I'm sorry, but this script offers essentially no value to others. It does nothing innovative. It chains together many things that are each alone highly suspect. And yes, you will have every right to be upset at my "review" of what you have to offer, but don't kill the messenger just because they tell you something you don't want to hear.
How could you fix it?
  1. First, learn to write and use functions. That would be your important step to proceed beyond the point of novice programming.
  2. Breaking your code into functions means the code is itself easier to use, test, maintain, and modify as needed.
  3. Learn to document what you do. My recommended target is it would be good if EVERY line of code is both readable, but also has a comment attached that explains what it does. Comments are free, but are of incredible value to someone who will maintain the code. Since that target is a difficult one, I would insist on at least every significant block of code (every loop, for example, every test, etc.) have a comment explaining both the purpose of the block, as wel as an explanation in clear words as to how it was done, in case there is anything of significance. Essentially, if it took you more than a minute to write a code fragment, then it should have an explanatory comment attached to that fragment!
  4. Learn to use intelligent variable names. They make your code easy to read and follow.
  5. Learn to write help for the functions you provide. The help should explain what the inputs to those functions are. It should explain what the function returns, what it does.
  6. Advice that I often give out is to PLOT EVERYTHING. You plotted nothing. When you provide a plot, you provide visual feedback to the user. Did this code do something reasonable? Or is it insanity poured into a blender?
I'll admit there is a lot of similar random stuff posted on the file exchange.
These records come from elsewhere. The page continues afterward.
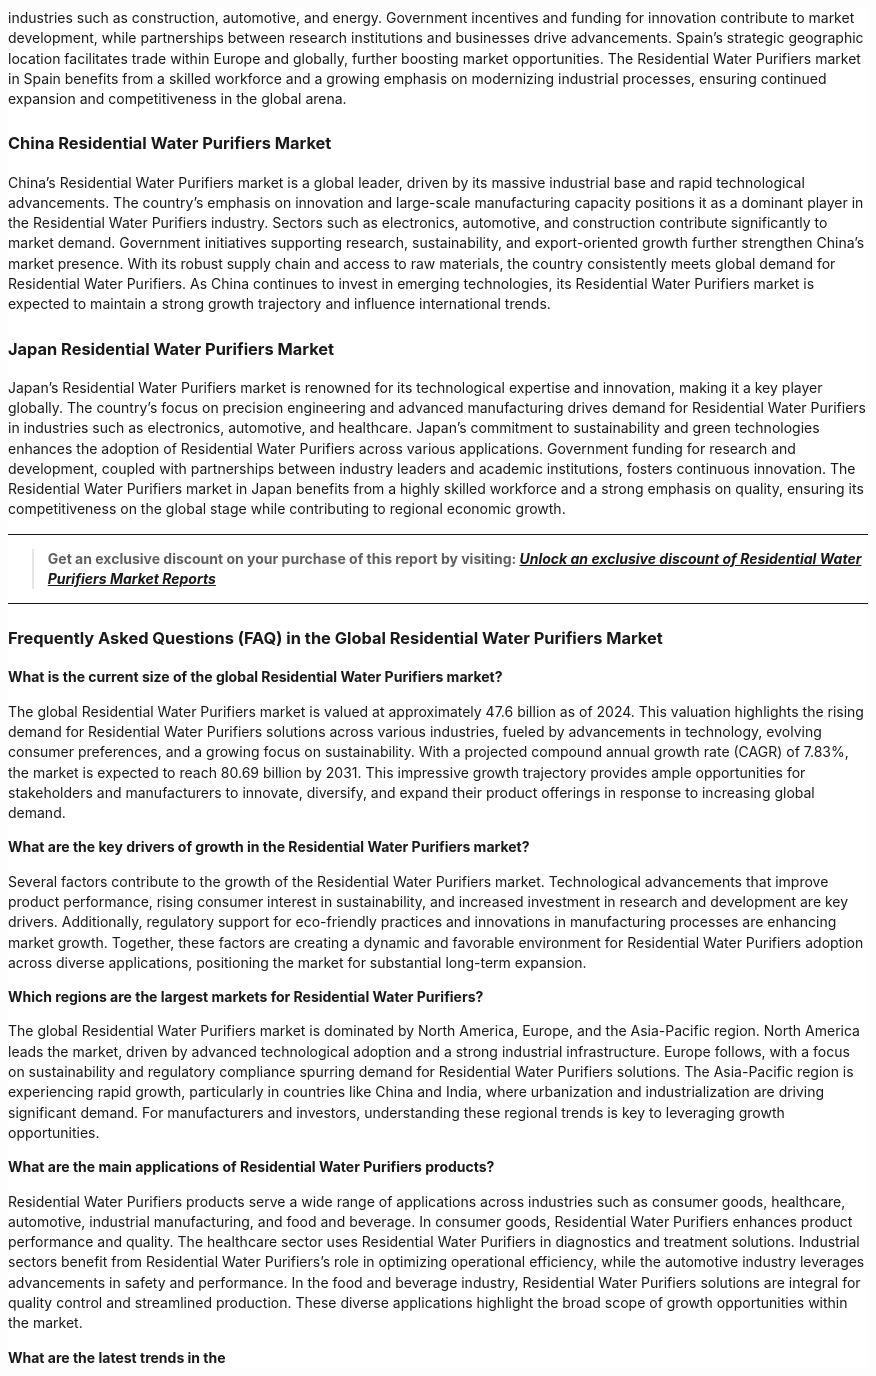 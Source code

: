 industries such as construction, automotive, and energy. Government incentives and funding for innovation contribute to market development, while partnerships between research institutions and businesses drive advancements. Spain&rsquo;s strategic geographic location facilitates trade within Europe and globally, further boosting market opportunities. The Residential Water Purifiers market in Spain benefits from a skilled workforce and a growing emphasis on modernizing industrial processes, ensuring continued expansion and competitiveness in the global arena.</p><h3>China Residential Water Purifiers Market</h3><p>China&rsquo;s Residential Water Purifiers market is a global leader, driven by its massive industrial base and rapid technological advancements. The country&rsquo;s emphasis on innovation and large-scale manufacturing capacity positions it as a dominant player in the Residential Water Purifiers industry. Sectors such as electronics, automotive, and construction contribute significantly to market demand. Government initiatives supporting research, sustainability, and export-oriented growth further strengthen China&rsquo;s market presence. With its robust supply chain and access to raw materials, the country consistently meets global demand for Residential Water Purifiers. As China continues to invest in emerging technologies, its Residential Water Purifiers market is expected to maintain a strong growth trajectory and influence international trends.</p><h3>Japan Residential Water Purifiers Market</h3><p>Japan&rsquo;s Residential Water Purifiers market is renowned for its technological expertise and innovation, making it a key player globally. The country&rsquo;s focus on precision engineering and advanced manufacturing drives demand for Residential Water Purifiers in industries such as electronics, automotive, and healthcare. Japan&rsquo;s commitment to sustainability and green technologies enhances the adoption of Residential Water Purifiers across various applications. Government funding for research and development, coupled with partnerships between industry leaders and academic institutions, fosters continuous innovation. The Residential Water Purifiers market in Japan benefits from a highly skilled workforce and a strong emphasis on quality, ensuring its competitiveness on the global stage while contributing to regional economic growth.</p><hr /><blockquote><p><strong>Get an exclusive discount on your purchase of this report by visiting: <em><a href="://marketresearchpulse.com/ask-for-discount/15044?utm_source=Github&amp;utm_medium=0110">Unlock an exclusive discount of Residential Water Purifiers Market Reports</a></em>&nbsp;</strong></p></blockquote><hr /><h3>Frequently Asked Questions (FAQ) in the Global Residential Water Purifiers Market</h3><p><strong>What is the current size of the global Residential Water Purifiers market?</strong></p><p>The global Residential Water Purifiers market is valued at approximately 47.6 billion as of 2024. This valuation highlights the rising demand for Residential Water Purifiers solutions across various industries, fueled by advancements in technology, evolving consumer preferences, and a growing focus on sustainability. With a projected compound annual growth rate (CAGR) of 7.83%, the market is expected to reach 80.69 billion by 2031. This impressive growth trajectory provides ample opportunities for stakeholders and manufacturers to innovate, diversify, and expand their product offerings in response to increasing global demand.</p><p><strong>What are the key drivers of growth in the Residential Water Purifiers market?</strong></p><p>Several factors contribute to the growth of the Residential Water Purifiers market. Technological advancements that improve product performance, rising consumer interest in sustainability, and increased investment in research and development are key drivers. Additionally, regulatory support for eco-friendly practices and innovations in manufacturing processes are enhancing market growth. Together, these factors are creating a dynamic and favorable environment for Residential Water Purifiers adoption across diverse applications, positioning the market for substantial long-term expansion.</p><p><strong>Which regions are the largest markets for Residential Water Purifiers?</strong></p><p>The global Residential Water Purifiers market is dominated by North America, Europe, and the Asia-Pacific region. North America leads the market, driven by advanced technological adoption and a strong industrial infrastructure. Europe follows, with a focus on sustainability and regulatory compliance spurring demand for Residential Water Purifiers solutions. The Asia-Pacific region is experiencing rapid growth, particularly in countries like China and India, where urbanization and industrialization are driving significant demand. For manufacturers and investors, understanding these regional trends is key to leveraging growth opportunities.</p><p><strong>What are the main applications of Residential Water Purifiers products?</strong></p><p>Residential Water Purifiers products serve a wide range of applications across industries such as consumer goods, healthcare, automotive, industrial manufacturing, and food and beverage. In consumer goods, Residential Water Purifiers enhances product performance and quality. The healthcare sector uses Residential Water Purifiers in diagnostics and treatment solutions. Industrial sectors benefit from Residential Water Purifiers&rsquo;s role in optimizing operational efficiency, while the automotive industry leverages advancements in safety and performance. In the food and beverage industry, Residential Water Purifiers solutions are integral for quality control and streamlined production. These diverse applications highlight the broad scope of growth opportunities within the market.</p><p><strong>What are the latest trends in the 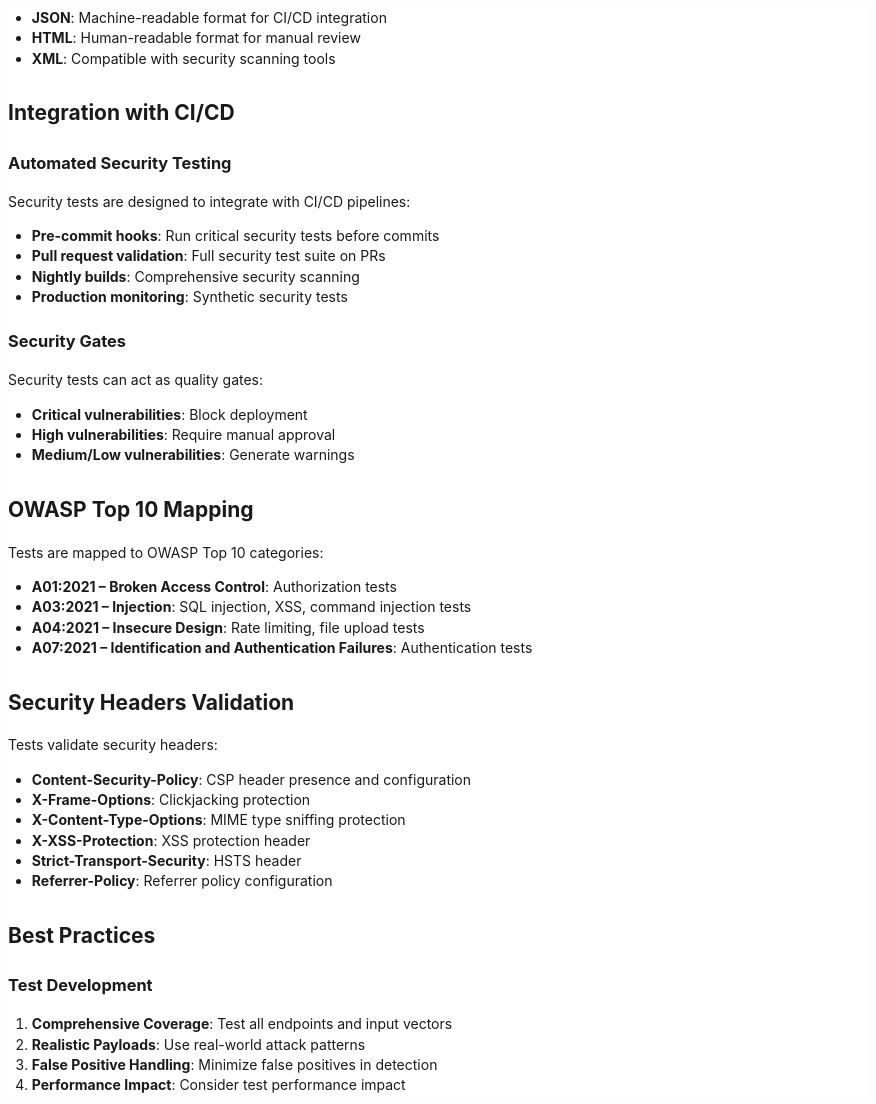 - **JSON**: Machine-readable format for CI/CD integration
- **HTML**: Human-readable format for manual review
- **XML**: Compatible with security scanning tools

## Integration with CI/CD

### Automated Security Testing

Security tests are designed to integrate with CI/CD pipelines:

- **Pre-commit hooks**: Run critical security tests before commits
- **Pull request validation**: Full security test suite on PRs
- **Nightly builds**: Comprehensive security scanning
- **Production monitoring**: Synthetic security tests

### Security Gates

Security tests can act as quality gates:

- **Critical vulnerabilities**: Block deployment
- **High vulnerabilities**: Require manual approval
- **Medium/Low vulnerabilities**: Generate warnings

## OWASP Top 10 Mapping

Tests are mapped to OWASP Top 10 categories:

- **A01:2021 – Broken Access Control**: Authorization tests
- **A03:2021 – Injection**: SQL injection, XSS, command injection tests
- **A04:2021 – Insecure Design**: Rate limiting, file upload tests
- **A07:2021 – Identification and Authentication Failures**: Authentication tests

## Security Headers Validation

Tests validate security headers:

- **Content-Security-Policy**: CSP header presence and configuration
- **X-Frame-Options**: Clickjacking protection
- **X-Content-Type-Options**: MIME type sniffing protection
- **X-XSS-Protection**: XSS protection header
- **Strict-Transport-Security**: HSTS header
- **Referrer-Policy**: Referrer policy configuration

## Best Practices

### Test Development

1. **Comprehensive Coverage**: Test all endpoints and input vectors
2. **Realistic Payloads**: Use real-world attack patterns
3. **False Positive Handling**: Minimize false positives in detection
4. **Performance Impact**: Consider test performance impact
But does what you have written improve on anything someone would find? How? Why? What is innovative about what you did? What did you do that would make the life of someone easier? Or would someone need to spend more time trying to figure out what your code does and how to modify it, than it would take to just rewrite the mess from scratch?
Again, I know you won't be happy to hear what I have written. You asked for feedback.